C’est le plus grand chantier du continent africain, situé à environ 35 kilomètres à l’est du Caire. Il a été présenté dans une station balnéaire, Sharm Al Sheikh, à l’occasion de la conférence sur le développement économique en Égypte – CDEE en 2015, par le chef de l’État actuel, Abdel Fattah Al-Sissi. Établir une nouvelle capitale administrative est loin d’être une idée nouvelle. A l’époque contemporaine, il faut remonter à Anouar Al Sadate, troisième président égyptien, après l’ère nassériste : « Sadate City en 1976 et Future City dans les années 90 devaient […] jouer le rôle de capitales administratives mais n’ont été que partiellement construites ».
En déplaçant les centres du pouvoir du Caire vers une toute nouvelle agglomération qui sort de terre, le président égyptien Abdel Fattah Al-Sissi cherche à éloigner toute contestation de son régime, selon des sources.
En juillet 2021, des fonctionnaires vont commencer à transférer la nouvelle capitale administrative, en prévision de l’inauguration, prévue pour la fin de l’année. Ce méga projet s’inscrit dans une politique d’urbanisme à grande échelle. Celle-ci prévoit des investissements dans les infrastructures de transport (routes et ponts), la réhabilitation des bidonvilles et la construction de villes nouvelles.

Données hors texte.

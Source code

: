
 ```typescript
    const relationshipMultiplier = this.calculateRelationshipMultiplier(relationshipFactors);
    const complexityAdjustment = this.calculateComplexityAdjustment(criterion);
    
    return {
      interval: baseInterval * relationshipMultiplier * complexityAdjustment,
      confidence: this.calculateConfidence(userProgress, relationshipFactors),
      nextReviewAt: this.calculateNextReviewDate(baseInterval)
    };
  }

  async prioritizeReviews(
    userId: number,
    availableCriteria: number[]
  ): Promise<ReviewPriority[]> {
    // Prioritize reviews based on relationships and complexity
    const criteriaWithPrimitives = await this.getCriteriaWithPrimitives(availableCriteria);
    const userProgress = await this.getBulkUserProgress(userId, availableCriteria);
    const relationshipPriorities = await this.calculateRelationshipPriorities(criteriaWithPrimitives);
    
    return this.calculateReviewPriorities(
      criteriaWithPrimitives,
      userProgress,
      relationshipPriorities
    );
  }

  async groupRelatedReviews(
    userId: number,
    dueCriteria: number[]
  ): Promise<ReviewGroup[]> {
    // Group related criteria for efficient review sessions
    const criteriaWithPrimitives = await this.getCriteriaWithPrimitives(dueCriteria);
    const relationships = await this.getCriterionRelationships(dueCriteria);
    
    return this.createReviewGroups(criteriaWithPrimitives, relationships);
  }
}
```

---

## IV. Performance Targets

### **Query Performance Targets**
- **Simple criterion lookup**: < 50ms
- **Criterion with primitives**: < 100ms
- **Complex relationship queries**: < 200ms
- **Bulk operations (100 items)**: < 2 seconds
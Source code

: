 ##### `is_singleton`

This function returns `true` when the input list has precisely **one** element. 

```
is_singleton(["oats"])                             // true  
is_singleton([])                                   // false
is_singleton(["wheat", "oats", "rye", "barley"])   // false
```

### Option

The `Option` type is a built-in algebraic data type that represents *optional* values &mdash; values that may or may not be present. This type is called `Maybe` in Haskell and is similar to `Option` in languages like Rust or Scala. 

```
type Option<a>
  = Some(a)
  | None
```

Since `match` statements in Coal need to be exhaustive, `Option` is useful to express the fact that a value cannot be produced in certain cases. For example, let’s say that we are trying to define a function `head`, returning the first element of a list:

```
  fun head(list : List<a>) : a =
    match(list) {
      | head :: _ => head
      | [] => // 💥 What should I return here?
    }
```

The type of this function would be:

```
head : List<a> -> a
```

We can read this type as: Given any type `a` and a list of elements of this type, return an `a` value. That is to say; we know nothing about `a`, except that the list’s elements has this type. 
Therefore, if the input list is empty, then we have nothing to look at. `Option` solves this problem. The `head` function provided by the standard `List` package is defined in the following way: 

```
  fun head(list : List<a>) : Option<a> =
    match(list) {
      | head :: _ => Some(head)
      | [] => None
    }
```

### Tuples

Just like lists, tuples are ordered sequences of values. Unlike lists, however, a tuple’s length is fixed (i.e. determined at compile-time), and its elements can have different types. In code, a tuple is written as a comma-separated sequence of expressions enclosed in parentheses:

Le tout dans le respect d’impératifs économiques et sécuritaires imposés par le régime, plus que dans l’intérêt général ou dans un esprit de développement durable. De fait, le régime entend transformer radicalement le paysage urbain national en mettant l’accent sur Le Caire. But de l’opération : minimiser les risques d’émeutes urbaines, tout en permettant, si nécessaire, de déployer une répression massive.
La nouvelle capitale administrative, dont le budget est estimé à 58 milliards de dollars, est le plus beau fleuron de cette stratégie d’aménagement. La nouvelle capitale est le projet le plus cher jamais entrepris par Sissi : il éclipse les 8 milliards de dollars alloués au nouveau canal de Suez. Ce projet représente 46 % de la dette étrangère de l’Égypte, qui a atteint 125 milliards de dollars au premier trimestre de 2020. Il est devenu la vitrine du régime. Située dans le désert à l’est du Caire, la nouvelle capitale abritera le palais présidentiel, des bâtiments administratifs et un quartier d’affaires.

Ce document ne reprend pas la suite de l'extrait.